The squares could also be derived from QGraphicsRectItem. There are 9 of them, all the same size, and all children of the board item. You'd position them at (0, 0), (0, 100), (0, 200), (100, 0), etc. The square items have a property that defines their state: "X", "O", or empty. You could do one of two things to draw them: Use the paint() method to draw text in the square, or create a QGraphicsSimpleTextItem instance as a child of each square. Position the text item at the square's (0, 0) coordinate. Since it is a child of the square, it will move with it as the square is repositioned. Simply setting the text of the item to "X", "O", or "" will cause it to be redrawn.

Now comes the interaction part. For each square item, be sure to set the ItemIsSelectable flag to true when you create it. Then, connect a slot (in whatever class you design to manage the tic-tac-toe engine logic) to the QGraphicsScene::selectionChanged() signal. When the user clicks a square, the scene will emit this signal. In your slot you can use QGraphicsScene::selectedItems() to learn which square was clicked, respond accordingly, then call QGraphicsScene::clearSelection() to set up for the next click.

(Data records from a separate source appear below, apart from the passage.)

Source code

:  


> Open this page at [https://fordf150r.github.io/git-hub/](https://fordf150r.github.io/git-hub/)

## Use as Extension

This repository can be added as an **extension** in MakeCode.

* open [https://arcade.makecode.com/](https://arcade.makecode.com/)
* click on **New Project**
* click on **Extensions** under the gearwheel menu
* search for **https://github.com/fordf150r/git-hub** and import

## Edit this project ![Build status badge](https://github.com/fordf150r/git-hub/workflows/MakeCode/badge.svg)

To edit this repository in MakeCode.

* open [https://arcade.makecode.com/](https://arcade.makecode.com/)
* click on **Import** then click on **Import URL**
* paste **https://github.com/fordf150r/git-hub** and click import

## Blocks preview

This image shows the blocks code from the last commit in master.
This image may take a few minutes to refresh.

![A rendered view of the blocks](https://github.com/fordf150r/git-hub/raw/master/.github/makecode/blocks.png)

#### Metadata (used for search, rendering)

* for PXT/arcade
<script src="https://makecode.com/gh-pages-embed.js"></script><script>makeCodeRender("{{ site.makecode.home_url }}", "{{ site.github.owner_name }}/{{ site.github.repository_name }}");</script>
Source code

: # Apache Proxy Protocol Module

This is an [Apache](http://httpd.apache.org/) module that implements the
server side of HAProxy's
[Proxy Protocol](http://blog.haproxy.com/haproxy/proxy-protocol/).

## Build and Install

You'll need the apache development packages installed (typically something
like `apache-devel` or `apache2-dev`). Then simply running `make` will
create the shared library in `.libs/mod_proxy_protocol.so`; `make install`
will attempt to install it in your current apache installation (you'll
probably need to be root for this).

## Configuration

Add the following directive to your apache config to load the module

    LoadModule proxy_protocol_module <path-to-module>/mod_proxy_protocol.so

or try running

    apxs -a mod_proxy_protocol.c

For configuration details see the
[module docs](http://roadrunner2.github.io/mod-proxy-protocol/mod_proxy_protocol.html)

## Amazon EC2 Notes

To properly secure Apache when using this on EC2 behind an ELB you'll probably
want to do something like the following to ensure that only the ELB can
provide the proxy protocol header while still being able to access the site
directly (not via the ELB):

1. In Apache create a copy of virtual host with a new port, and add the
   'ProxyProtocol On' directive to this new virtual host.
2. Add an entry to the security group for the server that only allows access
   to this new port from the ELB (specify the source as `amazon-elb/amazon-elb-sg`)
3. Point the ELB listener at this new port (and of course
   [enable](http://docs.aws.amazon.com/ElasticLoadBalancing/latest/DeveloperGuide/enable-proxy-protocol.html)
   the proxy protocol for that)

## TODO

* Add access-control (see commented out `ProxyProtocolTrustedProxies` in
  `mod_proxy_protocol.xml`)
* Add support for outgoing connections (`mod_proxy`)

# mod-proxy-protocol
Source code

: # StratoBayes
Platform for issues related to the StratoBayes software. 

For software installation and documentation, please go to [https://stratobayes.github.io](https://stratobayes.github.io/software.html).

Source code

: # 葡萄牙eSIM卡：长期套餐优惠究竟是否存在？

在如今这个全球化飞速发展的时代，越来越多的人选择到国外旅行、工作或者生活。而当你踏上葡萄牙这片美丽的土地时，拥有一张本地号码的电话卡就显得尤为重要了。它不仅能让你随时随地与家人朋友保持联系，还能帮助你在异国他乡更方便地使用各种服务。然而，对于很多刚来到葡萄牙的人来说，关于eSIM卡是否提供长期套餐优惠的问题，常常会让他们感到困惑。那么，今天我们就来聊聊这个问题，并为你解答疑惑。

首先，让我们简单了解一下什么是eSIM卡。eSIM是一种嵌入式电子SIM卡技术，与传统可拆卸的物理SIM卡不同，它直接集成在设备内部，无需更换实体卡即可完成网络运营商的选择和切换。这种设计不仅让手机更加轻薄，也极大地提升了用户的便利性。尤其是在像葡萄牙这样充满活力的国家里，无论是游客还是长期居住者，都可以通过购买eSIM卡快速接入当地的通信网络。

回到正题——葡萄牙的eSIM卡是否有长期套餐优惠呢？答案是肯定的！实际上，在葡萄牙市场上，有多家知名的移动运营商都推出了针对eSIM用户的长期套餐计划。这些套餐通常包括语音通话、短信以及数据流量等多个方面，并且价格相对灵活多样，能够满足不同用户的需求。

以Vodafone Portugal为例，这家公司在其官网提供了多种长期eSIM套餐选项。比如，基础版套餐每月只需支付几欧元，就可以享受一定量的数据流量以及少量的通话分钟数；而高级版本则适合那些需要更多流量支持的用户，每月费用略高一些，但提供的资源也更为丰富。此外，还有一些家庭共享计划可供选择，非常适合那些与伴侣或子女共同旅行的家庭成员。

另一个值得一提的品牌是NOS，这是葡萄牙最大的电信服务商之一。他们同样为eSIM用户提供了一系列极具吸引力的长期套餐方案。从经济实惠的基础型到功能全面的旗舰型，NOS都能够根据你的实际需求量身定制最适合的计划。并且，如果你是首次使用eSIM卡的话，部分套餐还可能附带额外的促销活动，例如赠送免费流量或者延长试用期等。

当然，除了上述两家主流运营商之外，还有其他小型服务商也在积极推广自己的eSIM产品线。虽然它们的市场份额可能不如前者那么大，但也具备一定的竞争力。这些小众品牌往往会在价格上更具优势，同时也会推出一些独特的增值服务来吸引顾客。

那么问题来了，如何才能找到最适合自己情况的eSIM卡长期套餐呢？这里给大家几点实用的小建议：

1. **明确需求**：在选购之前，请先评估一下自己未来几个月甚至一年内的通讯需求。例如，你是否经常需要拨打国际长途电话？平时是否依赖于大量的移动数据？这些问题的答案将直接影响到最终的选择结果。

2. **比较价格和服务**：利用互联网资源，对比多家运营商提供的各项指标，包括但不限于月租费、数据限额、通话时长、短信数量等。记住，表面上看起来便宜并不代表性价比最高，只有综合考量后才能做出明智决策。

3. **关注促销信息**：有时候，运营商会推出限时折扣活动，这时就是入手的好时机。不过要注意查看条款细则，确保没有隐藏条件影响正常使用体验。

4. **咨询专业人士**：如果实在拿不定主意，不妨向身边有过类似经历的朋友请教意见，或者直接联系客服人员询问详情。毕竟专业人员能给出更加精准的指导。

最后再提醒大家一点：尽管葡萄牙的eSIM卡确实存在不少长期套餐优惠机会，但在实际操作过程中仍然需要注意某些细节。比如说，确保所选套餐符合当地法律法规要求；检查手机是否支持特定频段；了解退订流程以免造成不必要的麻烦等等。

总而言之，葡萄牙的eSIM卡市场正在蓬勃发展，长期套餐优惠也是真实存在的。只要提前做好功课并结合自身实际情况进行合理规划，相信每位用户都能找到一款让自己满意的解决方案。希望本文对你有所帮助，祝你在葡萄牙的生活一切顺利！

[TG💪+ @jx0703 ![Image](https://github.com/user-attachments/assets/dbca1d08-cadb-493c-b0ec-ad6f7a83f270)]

Finally, you need to display the scene somewhere. Create a QMainWindow and a QGraphicsView as the central widget, or create a QDialog with a QGraphicsView inside a layout, and call QGraphicsView::setScene() with your scene pointer. To map from scene coordinates into the view's pixel coordinates, the simplest way is to handle the resizeEvent for your main window or dialog and call QGraphicsView::fitInView() through your QGraphicsView pointer, and give it the QRectF representing the scene coordinates for the part of the scene you want displayed. If you've defined your scene as 300 x 300, then you pass a QRectF of that size.

A lot of words, no code, but that's for you to figure out. If you get stuck, post what you have and describe what you've done (and failed to get working).

SpiceWeasel
22nd April 2014, 13:37
Thanks d_stranz, that is an amazing amount of help!